Materials provided: Begin

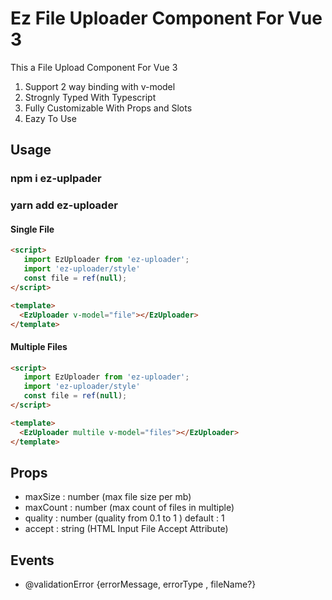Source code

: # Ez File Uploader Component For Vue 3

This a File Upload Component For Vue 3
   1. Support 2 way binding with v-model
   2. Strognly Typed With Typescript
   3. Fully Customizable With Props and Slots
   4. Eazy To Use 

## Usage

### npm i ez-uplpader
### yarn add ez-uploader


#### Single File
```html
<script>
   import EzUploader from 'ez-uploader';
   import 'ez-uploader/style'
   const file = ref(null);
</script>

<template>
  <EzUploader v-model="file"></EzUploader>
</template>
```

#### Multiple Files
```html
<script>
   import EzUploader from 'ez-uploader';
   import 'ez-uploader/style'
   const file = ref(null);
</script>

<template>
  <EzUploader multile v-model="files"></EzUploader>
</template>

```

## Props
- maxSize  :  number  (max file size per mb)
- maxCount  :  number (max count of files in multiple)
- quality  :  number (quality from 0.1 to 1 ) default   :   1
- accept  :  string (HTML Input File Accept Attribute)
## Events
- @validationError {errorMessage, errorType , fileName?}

Materials provided: End

◆ **Exercise**
Across the listing above, how many lines carry "Props"? Give only the number.

◆ **Task solution**
2